Molti sono i pittori svizzeri presenti al Centro San Gaetano, si va dalla pittura di paesaggio di Alexandre Calame, Robert Zünd e Rudolf Koller a una serie di stupendi ritratti come Louise la figlia dell’artista

Proprio da quest’ultima istituzione pubblica proviene la selezione di 75 dipinti operata da Marco Goldin, curatore dell’esposizione in corso al Centro San Gaetano di Padova, gestita dalla società Linea d’ombra di cui Goldin è fondatore. Le opere in trasferta coprono un raggio temporale di un secolo e mezzo, a partire da alcuni esemplari di fine Settecento come Il ghiacciaio di Grindelwald del connazionale Caspar Wolf (1774), fino ai primi anni del Novecento con le cinque donne in blu dallo Sguardo verso l’infinito (1916) del bernese Ferdinand Hodler.
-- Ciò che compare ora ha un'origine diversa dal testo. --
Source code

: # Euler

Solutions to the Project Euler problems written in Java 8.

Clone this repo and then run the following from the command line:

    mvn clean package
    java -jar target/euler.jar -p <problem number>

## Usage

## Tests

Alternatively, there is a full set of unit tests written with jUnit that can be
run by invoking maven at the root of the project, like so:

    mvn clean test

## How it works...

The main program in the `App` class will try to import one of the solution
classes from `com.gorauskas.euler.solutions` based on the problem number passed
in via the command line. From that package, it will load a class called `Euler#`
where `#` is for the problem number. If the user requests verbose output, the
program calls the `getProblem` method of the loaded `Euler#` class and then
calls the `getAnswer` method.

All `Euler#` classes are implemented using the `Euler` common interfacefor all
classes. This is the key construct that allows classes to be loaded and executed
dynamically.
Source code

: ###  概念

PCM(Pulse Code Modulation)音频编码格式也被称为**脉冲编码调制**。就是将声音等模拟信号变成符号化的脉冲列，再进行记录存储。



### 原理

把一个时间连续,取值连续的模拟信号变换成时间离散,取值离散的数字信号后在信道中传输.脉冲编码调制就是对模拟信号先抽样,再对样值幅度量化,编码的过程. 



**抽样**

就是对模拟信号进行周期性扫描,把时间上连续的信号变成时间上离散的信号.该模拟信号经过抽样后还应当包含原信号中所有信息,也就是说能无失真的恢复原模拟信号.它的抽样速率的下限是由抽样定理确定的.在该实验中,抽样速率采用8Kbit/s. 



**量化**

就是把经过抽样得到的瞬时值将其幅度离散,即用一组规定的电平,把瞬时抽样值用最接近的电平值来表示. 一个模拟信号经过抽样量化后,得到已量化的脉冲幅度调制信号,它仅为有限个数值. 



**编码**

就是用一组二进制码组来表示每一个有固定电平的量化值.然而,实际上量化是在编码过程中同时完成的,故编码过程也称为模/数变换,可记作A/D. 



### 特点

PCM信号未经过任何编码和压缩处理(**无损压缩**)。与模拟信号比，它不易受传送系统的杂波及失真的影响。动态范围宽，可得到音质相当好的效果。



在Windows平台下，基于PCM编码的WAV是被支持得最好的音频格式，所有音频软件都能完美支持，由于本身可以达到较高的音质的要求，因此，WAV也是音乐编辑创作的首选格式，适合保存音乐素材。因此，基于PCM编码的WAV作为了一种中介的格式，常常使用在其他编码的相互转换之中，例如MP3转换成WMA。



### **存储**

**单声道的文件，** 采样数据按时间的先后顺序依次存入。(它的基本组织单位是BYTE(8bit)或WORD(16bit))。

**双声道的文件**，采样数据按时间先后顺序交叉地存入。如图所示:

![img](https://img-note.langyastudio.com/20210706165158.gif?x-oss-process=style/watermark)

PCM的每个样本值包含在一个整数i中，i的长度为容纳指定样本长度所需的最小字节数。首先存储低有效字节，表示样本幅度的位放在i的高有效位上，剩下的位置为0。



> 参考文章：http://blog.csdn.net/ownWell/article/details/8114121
Il corpo centrale della mostra, che permette al visitatore di avere una panoramica lunga cent’anni sull’arte svizzera e tedesca, è invece rappresentativo dell’intero Ottocento, secolo che ha visto il trionfo del Romanticismo in ogni campo artistico, basti pensare alla musica, alle opere liriche, alla letteratura, alla filosofia e, appunto, alle composizioni pittoriche con predominanza dei paesaggi e dei ritratti.

Passando in rassegna le sette sezioni in cui Goldin ha suddiviso la rassegna patavina, scorrono sotto i nostri occhi campagne, boschi, montagne e vette innevate, villaggi e città, un insieme di pitture in cui l’anima e la sensibilità dell’autore si rispecchiano nei colori impressi sulla tela come in Le bianche scogliere di Rügen (1818) di Caspar David Friedrich, tra i massimi esponenti del romanticismo tedesco (presente con cinque capolavori) che vede il mare come simbolo dell’infinito a cui anela l’uomo. Sempre lui in Città al sorgere della luna (1817) e Porto al chiaro di luna (1811) dipinge il nostro satellite naturale come fosse un ponte luminoso verso la vastità dell’universo. Proprio con la corrente romantica, nata in Germania e poi diffusasi in tutta Europa, la natura e i paesaggi, ma pure i ritratti, vengono assurti a testimoni di una nuova sensibilità espressiva che fa leva sul sentimento interiore, sull’emozione, sulla fantasia e sulla spiritualità rediviva, tutte istanze un po’ neglette dall’illuminismo razionalista settecentesco, ed è da questi presupposti che viene il sottotitolo della mostra Storie di lune e poi di sguardi e montagne.

Molti sono i pittori svizzeri presenti al Centro San Gaetano, si va dalla pittura di paesaggio di Alexandre Calame, Robert Zünd (Prato al sole, 1856) e Rudolf Koller a una serie di stupendi ritratti come Louise la figlia dell’artista (1874) e Le piccole magliaie (1892) e pitture d’ambiente come L’asilo (1890) di Albert Anker, uno dei più popolari artisti che ha saputo trasmettere in modo poetico l’identità nazionale.

Un nutrito numero di quadri è dedicato a Hodler con alcuni ritratti e le alte vette dell’Oberland bernese – La Jungfrau da Mürren (1911) – che assieme alle vedute del Maloja di Giovanni Segantini infondono un senso di pace e di beatitudine che sconfina nell’eterno. Ci sono anche alcuni stupendi ritratti di Giovanni Giacometti come La vecchia (1912) e una sezione monografica sul basilese Arnold Böcklin con le sue raffigurazioni mitologiche che manifestano l’attaccamento del pittore al mondo classico. Lasciamo a voi la possibilità di scoprire il resto della mostra. E che sollievo entrare oggi in una rassegna d’arte con tutte quelle immagini orrende che ci passa l’attualità.